Start of Data provided

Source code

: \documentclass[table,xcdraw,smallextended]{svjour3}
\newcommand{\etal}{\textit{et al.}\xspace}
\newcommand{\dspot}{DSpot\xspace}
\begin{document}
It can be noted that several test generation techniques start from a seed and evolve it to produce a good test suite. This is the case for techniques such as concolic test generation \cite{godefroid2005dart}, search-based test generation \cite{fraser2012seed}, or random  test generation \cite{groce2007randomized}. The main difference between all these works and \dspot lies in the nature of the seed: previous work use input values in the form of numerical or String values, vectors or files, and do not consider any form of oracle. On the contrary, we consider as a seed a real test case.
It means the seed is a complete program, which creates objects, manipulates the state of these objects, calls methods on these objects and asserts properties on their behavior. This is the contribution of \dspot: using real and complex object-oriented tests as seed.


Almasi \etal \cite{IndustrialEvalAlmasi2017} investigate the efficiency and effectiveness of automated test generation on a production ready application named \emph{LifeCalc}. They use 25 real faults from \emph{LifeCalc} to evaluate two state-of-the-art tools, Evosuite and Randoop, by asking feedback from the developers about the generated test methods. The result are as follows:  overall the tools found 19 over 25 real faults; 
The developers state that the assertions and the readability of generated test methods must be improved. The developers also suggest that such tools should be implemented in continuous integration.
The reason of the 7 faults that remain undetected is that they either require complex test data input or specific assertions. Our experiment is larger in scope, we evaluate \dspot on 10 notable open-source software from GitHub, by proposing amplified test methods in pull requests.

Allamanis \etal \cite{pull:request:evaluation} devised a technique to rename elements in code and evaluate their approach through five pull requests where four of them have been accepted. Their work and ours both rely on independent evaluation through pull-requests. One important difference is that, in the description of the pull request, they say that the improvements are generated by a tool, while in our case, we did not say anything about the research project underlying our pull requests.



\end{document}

End of Data provided

→ **What needs to be done**: In this exercise, reproduce the material word for word, in full.

→ **Answer area**:
Source code

: \documentclass[table,xcdraw,smallextended]{svjour3}
\newcommand{\etal}{\textit{et al.}\xspace}
\newcommand{\dspot}{DSpot\xspace}
\begin{document}
It can be noted that several test generation techniques start from a seed and evolve it to produce a good test suite. This is the case for techniques such as concolic test generation \cite{godefroid2005dart}, search-based test generation \cite{fraser2012seed}, or random  test generation \cite{groce2007randomized}. The main difference between all these works and \dspot lies in the nature of the seed: previous work use input values in the form of numerical or String values, vectors or files, and do not consider any form of oracle. On the contrary, we consider as a seed a real test case.
It means the seed is a complete program, which creates objects, manipulates the state of these objects, calls methods on these objects and asserts properties on their behavior. This is the contribution of \dspot: using real and complex object-oriented tests as seed.


Almasi \etal \cite{IndustrialEvalAlmasi2017} investigate the efficiency and effectiveness of automated test generation on a production ready application named \emph{LifeCalc}. They use 25 real faults from \emph{LifeCalc} to evaluate two state-of-the-art tools, Evosuite and Randoop, by asking feedback from the developers about the generated test methods. The result are as follows:  overall the tools found 19 over 25 real faults; 
The developers state that the assertions and the readability of generated test methods must be improved. The developers also suggest that such tools should be implemented in continuous integration.
The reason of the 7 faults that remain undetected is that they either require complex test data input or specific assertions. Our experiment is larger in scope, we evaluate \dspot on 10 notable open-source software from GitHub, by proposing amplified test methods in pull requests.

Allamanis \etal \cite{pull:request:evaluation} devised a technique to rename elements in code and evaluate their approach through five pull requests where four of them have been accepted. Their work and ours both rely on independent evaluation through pull-requests. One important difference is that, in the description of the pull request, they say that the improvements are generated by a tool, while in our case, we did not say anything about the research project underlying our pull requests.



\end{document}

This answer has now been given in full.